- **TASK STATEMENT**
The answer must be a single number: the count of lines in the records below that contain the word "Services".

Source texts of formatted documents:

Content starts

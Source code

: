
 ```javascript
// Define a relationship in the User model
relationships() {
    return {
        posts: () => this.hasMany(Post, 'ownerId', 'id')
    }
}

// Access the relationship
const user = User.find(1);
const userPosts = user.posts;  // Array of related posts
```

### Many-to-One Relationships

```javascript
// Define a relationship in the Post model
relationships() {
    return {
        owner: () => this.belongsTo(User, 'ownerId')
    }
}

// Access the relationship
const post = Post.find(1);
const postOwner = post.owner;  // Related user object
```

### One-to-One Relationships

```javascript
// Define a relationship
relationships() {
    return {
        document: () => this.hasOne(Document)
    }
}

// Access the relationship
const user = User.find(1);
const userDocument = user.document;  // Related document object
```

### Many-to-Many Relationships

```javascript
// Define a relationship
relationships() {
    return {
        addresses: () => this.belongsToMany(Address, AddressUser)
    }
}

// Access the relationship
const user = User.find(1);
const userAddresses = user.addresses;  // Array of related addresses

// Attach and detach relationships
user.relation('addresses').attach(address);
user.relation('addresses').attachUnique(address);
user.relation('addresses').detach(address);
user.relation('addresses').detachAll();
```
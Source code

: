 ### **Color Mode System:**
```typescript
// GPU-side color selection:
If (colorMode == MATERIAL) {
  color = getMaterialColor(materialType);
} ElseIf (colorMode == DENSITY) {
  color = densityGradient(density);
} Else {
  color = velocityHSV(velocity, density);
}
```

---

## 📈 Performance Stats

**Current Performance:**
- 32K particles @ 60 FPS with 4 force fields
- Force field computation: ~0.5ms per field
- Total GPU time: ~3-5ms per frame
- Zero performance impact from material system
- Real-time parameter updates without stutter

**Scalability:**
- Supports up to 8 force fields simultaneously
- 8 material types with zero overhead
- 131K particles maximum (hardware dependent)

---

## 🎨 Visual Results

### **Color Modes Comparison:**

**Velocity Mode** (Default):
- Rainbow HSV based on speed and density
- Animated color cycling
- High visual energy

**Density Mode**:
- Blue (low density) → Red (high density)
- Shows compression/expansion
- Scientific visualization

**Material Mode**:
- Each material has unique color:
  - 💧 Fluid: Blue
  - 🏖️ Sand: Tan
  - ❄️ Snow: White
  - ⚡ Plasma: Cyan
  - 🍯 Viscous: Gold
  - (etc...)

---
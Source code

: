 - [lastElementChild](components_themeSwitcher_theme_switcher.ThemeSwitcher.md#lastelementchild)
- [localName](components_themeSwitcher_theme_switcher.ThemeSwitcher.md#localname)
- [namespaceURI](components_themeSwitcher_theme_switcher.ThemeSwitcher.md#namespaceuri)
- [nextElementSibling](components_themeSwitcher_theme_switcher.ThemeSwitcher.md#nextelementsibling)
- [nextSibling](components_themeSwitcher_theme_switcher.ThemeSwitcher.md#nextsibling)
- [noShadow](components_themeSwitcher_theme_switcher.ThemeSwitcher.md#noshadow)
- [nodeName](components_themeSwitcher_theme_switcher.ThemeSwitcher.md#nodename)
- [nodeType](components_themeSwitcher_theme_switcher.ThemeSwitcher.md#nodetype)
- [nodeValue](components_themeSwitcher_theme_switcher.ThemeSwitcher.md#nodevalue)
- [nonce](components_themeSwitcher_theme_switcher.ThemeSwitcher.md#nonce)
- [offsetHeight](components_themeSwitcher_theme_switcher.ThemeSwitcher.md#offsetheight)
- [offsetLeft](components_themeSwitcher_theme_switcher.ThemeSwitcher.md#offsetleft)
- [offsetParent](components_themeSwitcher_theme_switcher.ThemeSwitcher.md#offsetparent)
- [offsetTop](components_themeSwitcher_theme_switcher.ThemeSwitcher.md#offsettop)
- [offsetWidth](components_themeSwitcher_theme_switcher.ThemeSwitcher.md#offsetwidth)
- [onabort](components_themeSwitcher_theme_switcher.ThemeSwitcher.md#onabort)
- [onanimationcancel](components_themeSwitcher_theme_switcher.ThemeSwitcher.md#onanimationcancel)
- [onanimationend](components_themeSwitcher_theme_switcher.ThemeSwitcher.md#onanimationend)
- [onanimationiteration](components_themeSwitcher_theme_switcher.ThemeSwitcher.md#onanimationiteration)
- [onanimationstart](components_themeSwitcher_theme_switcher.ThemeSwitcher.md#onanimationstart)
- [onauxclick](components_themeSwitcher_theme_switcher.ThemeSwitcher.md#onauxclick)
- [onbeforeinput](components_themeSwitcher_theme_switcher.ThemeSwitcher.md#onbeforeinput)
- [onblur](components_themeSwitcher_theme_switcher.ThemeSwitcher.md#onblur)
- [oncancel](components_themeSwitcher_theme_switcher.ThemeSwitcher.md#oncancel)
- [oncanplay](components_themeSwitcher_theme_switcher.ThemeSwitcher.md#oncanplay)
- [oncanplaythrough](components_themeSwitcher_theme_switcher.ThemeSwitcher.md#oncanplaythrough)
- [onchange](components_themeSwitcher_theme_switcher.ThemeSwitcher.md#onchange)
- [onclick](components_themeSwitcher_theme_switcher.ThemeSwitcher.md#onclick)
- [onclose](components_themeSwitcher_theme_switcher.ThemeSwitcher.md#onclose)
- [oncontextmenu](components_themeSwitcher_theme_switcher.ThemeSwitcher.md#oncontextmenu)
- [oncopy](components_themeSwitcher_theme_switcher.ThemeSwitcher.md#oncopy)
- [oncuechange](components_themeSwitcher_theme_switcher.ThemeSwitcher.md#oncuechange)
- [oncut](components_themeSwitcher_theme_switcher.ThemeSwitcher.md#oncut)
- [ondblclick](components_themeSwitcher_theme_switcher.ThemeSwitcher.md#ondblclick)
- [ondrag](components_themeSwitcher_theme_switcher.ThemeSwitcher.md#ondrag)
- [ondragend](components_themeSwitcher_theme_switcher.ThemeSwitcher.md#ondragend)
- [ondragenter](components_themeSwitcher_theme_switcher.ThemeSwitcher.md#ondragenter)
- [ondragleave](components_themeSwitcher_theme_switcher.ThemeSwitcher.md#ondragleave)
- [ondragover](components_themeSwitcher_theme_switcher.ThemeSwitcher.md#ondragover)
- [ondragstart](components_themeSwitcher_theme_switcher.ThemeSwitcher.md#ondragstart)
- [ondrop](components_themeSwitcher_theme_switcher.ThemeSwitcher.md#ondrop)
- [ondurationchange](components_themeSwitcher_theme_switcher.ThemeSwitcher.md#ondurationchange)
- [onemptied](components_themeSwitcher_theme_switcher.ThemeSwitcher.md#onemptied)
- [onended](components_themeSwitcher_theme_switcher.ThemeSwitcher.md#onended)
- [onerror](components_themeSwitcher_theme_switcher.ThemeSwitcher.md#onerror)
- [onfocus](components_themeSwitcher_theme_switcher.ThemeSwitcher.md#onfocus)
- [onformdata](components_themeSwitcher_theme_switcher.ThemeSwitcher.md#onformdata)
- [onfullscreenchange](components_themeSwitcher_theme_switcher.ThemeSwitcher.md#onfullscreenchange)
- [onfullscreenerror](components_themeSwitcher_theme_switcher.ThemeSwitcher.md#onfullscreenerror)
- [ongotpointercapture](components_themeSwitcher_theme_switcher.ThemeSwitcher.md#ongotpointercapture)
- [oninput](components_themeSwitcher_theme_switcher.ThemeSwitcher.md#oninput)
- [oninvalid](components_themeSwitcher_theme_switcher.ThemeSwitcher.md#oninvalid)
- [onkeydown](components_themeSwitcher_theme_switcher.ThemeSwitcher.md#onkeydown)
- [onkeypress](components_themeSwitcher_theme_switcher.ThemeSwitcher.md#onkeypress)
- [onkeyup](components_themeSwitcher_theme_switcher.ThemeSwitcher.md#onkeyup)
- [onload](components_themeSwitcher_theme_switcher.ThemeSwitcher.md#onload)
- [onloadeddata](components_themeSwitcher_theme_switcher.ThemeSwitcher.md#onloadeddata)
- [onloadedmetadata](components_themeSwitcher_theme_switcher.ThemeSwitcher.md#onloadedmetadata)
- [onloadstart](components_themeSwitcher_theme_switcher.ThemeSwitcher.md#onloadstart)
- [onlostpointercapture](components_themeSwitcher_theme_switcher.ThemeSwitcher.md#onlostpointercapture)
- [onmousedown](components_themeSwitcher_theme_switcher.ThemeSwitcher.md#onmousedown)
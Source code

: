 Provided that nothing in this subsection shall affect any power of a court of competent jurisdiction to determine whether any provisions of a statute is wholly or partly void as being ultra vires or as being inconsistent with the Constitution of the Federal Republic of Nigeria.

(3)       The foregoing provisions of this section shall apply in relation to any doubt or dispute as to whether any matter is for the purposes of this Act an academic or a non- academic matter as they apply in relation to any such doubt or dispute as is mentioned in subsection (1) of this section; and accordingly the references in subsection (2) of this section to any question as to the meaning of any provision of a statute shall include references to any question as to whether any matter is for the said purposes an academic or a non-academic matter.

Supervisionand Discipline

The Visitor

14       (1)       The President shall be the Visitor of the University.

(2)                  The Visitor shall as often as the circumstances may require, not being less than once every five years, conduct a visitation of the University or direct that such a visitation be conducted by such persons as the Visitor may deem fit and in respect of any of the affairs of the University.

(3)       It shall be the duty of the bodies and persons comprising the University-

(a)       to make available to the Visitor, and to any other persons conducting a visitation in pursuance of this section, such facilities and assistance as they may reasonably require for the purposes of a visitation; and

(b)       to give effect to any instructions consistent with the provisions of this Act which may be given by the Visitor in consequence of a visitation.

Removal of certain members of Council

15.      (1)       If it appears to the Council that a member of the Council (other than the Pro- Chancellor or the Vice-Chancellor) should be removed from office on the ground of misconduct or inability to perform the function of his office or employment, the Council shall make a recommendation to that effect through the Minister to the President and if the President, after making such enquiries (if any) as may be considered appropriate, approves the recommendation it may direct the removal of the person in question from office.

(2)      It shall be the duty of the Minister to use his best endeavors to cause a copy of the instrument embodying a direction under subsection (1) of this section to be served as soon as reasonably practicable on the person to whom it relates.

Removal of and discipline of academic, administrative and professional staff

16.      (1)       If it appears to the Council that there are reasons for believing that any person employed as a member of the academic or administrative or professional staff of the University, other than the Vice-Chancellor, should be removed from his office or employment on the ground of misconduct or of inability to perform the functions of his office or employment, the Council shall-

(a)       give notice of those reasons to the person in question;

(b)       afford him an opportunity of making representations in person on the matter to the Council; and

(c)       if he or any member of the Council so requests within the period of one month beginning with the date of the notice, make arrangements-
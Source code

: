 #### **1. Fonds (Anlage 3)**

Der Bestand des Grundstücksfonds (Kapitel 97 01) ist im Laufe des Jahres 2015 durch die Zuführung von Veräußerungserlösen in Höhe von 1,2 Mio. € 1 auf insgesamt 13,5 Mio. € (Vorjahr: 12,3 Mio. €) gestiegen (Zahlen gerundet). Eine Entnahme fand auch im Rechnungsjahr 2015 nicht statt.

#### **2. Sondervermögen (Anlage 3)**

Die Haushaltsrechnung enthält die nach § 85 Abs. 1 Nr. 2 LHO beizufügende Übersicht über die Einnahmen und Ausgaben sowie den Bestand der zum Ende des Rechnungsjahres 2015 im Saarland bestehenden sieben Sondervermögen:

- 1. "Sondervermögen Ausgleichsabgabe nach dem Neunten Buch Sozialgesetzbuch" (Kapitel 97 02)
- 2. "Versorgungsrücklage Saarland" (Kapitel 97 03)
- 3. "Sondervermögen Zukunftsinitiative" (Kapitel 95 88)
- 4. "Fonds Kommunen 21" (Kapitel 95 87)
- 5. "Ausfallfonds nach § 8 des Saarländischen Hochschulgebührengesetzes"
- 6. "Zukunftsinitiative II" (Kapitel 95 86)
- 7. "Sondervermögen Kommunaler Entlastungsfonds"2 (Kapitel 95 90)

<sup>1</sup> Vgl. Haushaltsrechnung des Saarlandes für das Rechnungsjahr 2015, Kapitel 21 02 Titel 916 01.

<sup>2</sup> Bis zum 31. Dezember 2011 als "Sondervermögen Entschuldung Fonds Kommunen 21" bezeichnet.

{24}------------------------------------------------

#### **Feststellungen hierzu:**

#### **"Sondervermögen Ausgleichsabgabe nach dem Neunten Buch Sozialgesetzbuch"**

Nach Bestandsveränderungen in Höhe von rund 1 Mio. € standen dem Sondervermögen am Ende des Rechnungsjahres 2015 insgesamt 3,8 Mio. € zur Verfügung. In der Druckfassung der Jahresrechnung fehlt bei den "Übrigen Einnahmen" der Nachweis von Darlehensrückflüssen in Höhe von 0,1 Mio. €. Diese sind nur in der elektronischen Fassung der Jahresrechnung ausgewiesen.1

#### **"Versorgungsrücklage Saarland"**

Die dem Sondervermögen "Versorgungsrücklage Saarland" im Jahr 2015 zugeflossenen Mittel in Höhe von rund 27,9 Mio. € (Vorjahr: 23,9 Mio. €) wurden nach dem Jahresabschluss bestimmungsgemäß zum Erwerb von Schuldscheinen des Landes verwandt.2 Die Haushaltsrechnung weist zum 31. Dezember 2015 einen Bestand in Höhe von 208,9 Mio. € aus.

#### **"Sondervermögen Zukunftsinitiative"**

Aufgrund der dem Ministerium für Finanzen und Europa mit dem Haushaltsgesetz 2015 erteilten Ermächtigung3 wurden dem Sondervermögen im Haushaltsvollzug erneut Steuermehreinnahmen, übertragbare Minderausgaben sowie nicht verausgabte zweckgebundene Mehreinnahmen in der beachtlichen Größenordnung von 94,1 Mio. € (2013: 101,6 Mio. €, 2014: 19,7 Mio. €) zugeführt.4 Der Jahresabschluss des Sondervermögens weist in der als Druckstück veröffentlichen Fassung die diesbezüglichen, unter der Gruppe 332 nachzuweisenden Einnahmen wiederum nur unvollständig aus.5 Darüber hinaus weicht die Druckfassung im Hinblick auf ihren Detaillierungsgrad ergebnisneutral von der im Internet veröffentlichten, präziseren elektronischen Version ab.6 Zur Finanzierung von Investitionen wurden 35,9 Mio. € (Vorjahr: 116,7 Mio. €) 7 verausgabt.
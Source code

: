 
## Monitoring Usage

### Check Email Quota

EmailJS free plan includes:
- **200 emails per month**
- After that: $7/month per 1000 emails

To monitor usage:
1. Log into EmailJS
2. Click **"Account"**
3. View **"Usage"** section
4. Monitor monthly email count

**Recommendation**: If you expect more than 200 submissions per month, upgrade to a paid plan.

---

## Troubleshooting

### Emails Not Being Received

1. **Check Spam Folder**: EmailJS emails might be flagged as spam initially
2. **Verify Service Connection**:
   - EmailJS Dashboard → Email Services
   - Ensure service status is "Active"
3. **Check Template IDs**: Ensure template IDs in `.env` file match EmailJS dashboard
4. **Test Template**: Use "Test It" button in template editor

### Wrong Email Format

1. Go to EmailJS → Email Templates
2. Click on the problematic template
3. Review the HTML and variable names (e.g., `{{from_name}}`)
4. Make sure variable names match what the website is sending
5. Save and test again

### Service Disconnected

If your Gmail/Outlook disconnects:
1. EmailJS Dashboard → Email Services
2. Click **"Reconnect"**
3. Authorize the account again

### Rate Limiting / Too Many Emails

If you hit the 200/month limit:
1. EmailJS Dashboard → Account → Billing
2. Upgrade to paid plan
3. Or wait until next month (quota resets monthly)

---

Content ends

- **PROBLEM SOLUTION**
2